Prompt: Look through the listing below, and wherever a line has the string "with", copy it.

Input data:
▼

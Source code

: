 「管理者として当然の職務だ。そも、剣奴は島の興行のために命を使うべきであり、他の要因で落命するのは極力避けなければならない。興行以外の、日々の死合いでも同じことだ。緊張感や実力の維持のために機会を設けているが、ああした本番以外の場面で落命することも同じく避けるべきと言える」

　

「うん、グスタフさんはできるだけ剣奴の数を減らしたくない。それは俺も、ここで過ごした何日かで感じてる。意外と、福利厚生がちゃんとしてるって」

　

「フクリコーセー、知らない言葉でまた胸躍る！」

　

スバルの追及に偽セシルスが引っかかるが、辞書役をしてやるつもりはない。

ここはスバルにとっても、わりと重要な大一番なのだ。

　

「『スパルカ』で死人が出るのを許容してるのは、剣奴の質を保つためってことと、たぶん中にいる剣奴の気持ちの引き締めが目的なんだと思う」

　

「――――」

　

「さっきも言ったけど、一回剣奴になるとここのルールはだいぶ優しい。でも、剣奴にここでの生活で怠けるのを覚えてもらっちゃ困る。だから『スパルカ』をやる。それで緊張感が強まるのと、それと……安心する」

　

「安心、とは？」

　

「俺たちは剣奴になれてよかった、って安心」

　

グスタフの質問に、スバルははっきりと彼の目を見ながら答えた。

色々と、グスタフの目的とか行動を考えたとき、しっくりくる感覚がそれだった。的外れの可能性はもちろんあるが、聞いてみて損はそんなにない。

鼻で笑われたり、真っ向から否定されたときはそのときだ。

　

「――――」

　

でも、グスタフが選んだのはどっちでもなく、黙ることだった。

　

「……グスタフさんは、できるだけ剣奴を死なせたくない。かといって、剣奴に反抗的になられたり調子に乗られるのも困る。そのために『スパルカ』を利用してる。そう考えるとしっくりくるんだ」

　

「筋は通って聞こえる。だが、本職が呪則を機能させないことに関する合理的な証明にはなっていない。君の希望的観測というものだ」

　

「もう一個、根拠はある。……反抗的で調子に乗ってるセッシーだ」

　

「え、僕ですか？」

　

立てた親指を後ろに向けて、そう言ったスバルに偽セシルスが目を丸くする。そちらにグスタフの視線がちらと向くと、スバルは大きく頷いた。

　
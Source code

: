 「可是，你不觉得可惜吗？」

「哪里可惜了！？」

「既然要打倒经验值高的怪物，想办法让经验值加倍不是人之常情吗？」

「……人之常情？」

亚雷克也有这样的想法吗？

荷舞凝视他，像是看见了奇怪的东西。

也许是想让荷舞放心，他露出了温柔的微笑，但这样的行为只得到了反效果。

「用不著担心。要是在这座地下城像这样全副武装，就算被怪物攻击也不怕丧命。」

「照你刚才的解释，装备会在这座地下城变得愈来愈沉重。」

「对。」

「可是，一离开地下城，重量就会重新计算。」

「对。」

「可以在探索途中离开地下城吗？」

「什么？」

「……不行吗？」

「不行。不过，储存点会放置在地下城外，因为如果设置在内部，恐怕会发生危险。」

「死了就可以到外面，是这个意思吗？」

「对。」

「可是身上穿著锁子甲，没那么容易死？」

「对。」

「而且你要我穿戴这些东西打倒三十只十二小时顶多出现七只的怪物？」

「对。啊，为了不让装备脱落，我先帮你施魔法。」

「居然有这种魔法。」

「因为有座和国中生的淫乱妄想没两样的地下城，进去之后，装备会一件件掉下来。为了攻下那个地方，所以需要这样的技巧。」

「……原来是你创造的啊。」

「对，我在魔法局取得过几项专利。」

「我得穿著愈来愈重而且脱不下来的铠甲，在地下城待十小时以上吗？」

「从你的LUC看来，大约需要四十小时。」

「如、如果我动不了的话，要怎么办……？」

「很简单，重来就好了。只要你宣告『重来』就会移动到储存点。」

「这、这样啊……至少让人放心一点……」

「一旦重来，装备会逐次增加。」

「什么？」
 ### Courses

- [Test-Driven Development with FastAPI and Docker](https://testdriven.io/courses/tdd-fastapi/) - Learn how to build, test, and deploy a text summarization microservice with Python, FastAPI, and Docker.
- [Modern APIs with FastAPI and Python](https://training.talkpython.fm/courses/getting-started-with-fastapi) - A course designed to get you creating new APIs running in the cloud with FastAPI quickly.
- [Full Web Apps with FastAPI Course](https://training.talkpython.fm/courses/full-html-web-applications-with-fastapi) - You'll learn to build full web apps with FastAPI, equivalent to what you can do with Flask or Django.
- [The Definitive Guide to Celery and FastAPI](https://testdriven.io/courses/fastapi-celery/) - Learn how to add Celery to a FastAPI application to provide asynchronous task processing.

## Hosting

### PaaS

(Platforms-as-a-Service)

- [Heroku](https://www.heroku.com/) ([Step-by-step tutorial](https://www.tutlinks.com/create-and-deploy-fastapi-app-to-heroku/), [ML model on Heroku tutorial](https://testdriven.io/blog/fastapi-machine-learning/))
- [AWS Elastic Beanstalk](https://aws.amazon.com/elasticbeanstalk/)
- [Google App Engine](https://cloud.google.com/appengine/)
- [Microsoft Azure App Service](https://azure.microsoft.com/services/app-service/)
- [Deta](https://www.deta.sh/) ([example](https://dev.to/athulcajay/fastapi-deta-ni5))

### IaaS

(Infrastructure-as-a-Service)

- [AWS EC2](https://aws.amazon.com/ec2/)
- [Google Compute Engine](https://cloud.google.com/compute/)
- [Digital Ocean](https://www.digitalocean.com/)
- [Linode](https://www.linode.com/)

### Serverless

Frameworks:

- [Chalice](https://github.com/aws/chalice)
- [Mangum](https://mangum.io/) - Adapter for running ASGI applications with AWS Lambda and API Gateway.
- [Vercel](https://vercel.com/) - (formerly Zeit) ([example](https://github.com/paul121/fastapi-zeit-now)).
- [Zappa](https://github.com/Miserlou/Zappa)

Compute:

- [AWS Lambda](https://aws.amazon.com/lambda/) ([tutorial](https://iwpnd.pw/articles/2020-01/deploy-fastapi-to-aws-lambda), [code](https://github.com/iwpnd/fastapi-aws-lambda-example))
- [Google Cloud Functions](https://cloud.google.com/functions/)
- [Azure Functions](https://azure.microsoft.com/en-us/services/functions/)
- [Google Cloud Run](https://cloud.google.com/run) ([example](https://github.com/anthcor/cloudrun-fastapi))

▲

Response:
- [Test-Driven Development with FastAPI and Docker](https://testdriven.io/courses/tdd-fastapi/) - Learn how to build, test, and deploy a text summarization microservice with Python, FastAPI, and Docker.
- [Modern APIs with FastAPI and Python](https://training.talkpython.fm/courses/getting-started-with-fastapi) - A course designed to get you creating new APIs running in the cloud with FastAPI quickly.
- [Full Web Apps with FastAPI Course](https://training.talkpython.fm/courses/full-html-web-applications-with-fastapi) - You'll learn to build full web apps with FastAPI, equivalent to what you can do with Flask or Django.
- [Mangum](https://mangum.io/) - Adapter for running ASGI applications with AWS Lambda and API Gateway.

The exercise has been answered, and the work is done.